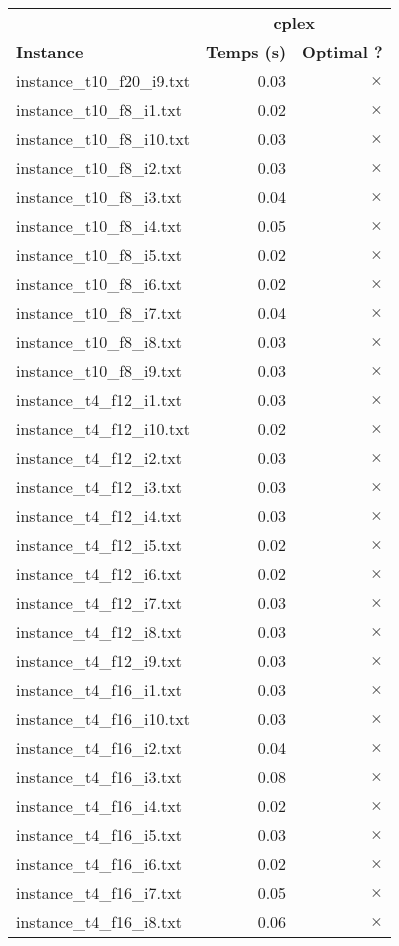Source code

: \documentclass{article}
\begin{document}
\newpage
\begin{center}
\renewcommand{\arraystretch}{1.4} 
\begin{tabular}{lrr}
	\hline
 & \multicolumn{2}{c}{\textbf{cplex}}\\
\textbf{Instance}  & \textbf{Temps (s)} & \textbf{Optimal ?} \\\hline

instance\_t10\_f20\_i9.txt & 0.03 & 
$\times$
\\
instance\_t10\_f8\_i1.txt & 0.02 & 
$\times$
\\
instance\_t10\_f8\_i10.txt & 0.03 & 
$\times$
\\
instance\_t10\_f8\_i2.txt & 0.03 & 
$\times$
\\
instance\_t10\_f8\_i3.txt & 0.04 & 
$\times$
\\
instance\_t10\_f8\_i4.txt & 0.05 & 
$\times$
\\
instance\_t10\_f8\_i5.txt & 0.02 & 
$\times$
\\
instance\_t10\_f8\_i6.txt & 0.02 & 
$\times$
\\
instance\_t10\_f8\_i7.txt & 0.04 & 
$\times$
\\
instance\_t10\_f8\_i8.txt & 0.03 & 
$\times$
\\
instance\_t10\_f8\_i9.txt & 0.03 & 
$\times$
\\
instance\_t4\_f12\_i1.txt & 0.03 & 
$\times$
\\
instance\_t4\_f12\_i10.txt & 0.02 & 
$\times$
\\
instance\_t4\_f12\_i2.txt & 0.03 & 
$\times$
\\
instance\_t4\_f12\_i3.txt & 0.03 & 
$\times$
\\
instance\_t4\_f12\_i4.txt & 0.03 & 
$\times$
\\
instance\_t4\_f12\_i5.txt & 0.02 & 
$\times$
\\
instance\_t4\_f12\_i6.txt & 0.02 & 
$\times$
\\
instance\_t4\_f12\_i7.txt & 0.03 & 
$\times$
\\
instance\_t4\_f12\_i8.txt & 0.03 & 
$\times$
\\
instance\_t4\_f12\_i9.txt & 0.03 & 
$\times$
\\
instance\_t4\_f16\_i1.txt & 0.03 & 
$\times$
\\
instance\_t4\_f16\_i10.txt & 0.03 & 
$\times$
\\
instance\_t4\_f16\_i2.txt & 0.04 & 
$\times$
\\
instance\_t4\_f16\_i3.txt & 0.08 & 
$\times$
\\
instance\_t4\_f16\_i4.txt & 0.02 & 
$\times$
\\
instance\_t4\_f16\_i5.txt & 0.03 & 
$\times$
\\
instance\_t4\_f16\_i6.txt & 0.02 & 
$\times$
\\
instance\_t4\_f16\_i7.txt & 0.05 & 
$\times$
\\
instance\_t4\_f16\_i8.txt & 0.06 & 
$\times$
\\
\hline\end{tabular}
\end{center}
\end{document}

------------------------------------------------

INSTRUCTIONS FOR THE TASK:
Output each record verbatim and leave out its pictures.

ANSWER SECTION:
Source code

: \documentclass{article}
\begin{document}
\newpage
\begin{center}
\renewcommand{\arraystretch}{1.4} 
\begin{tabular}{lrr}
	\hline
 & \multicolumn{2}{c}{\textbf{cplex}}\\
\textbf{Instance}  & \textbf{Temps (s)} & \textbf{Optimal ?} \\\hline

instance\_t10\_f20\_i9.txt & 0.03 & 
$\times$
\\
instance\_t10\_f8\_i1.txt & 0.02 & 
$\times$
\\
instance\_t10\_f8\_i10.txt & 0.03 & 
$\times$
\\
instance\_t10\_f8\_i2.txt & 0.03 & 
$\times$
\\
instance\_t10\_f8\_i3.txt & 0.04 & 
$\times$
\\
instance\_t10\_f8\_i4.txt & 0.05 & 
$\times$
\\
instance\_t10\_f8\_i5.txt & 0.02 & 
$\times$
\\
instance\_t10\_f8\_i6.txt & 0.02 & 
$\times$
\\
instance\_t10\_f8\_i7.txt & 0.04 & 
$\times$
\\
instance\_t10\_f8\_i8.txt & 0.03 & 
$\times$
\\
instance\_t10\_f8\_i9.txt & 0.03 & 
$\times$
\\
instance\_t4\_f12\_i1.txt & 0.03 & 
$\times$
\\
instance\_t4\_f12\_i10.txt & 0.02 & 
$\times$
\\
instance\_t4\_f12\_i2.txt & 0.03 & 
$\times$
\\
instance\_t4\_f12\_i3.txt & 0.03 & 
$\times$
\\
instance\_t4\_f12\_i4.txt & 0.03 & 
$\times$
\\
instance\_t4\_f12\_i5.txt & 0.02 & 
$\times$
\\
instance\_t4\_f12\_i6.txt & 0.02 & 
$\times$
\\
instance\_t4\_f12\_i7.txt & 0.03 & 
$\times$
\\
instance\_t4\_f12\_i8.txt & 0.03 & 
$\times$
\\
instance\_t4\_f12\_i9.txt & 0.03 & 
$\times$
\\
instance\_t4\_f16\_i1.txt & 0.03 & 
$\times$
\\
instance\_t4\_f16\_i10.txt & 0.03 & 
$\times$
\\
instance\_t4\_f16\_i2.txt & 0.04 & 
$\times$
\\
instance\_t4\_f16\_i3.txt & 0.08 & 
$\times$
\\
instance\_t4\_f16\_i4.txt & 0.02 & 
$\times$
\\
instance\_t4\_f16\_i5.txt & 0.03 & 
$\times$
\\
instance\_t4\_f16\_i6.txt & 0.02 & 
$\times$
\\
instance\_t4\_f16\_i7.txt & 0.05 & 
$\times$
\\
instance\_t4\_f16\_i8.txt & 0.06 & 
$\times$
\\
\hline\end{tabular}
\end{center}
\end{document}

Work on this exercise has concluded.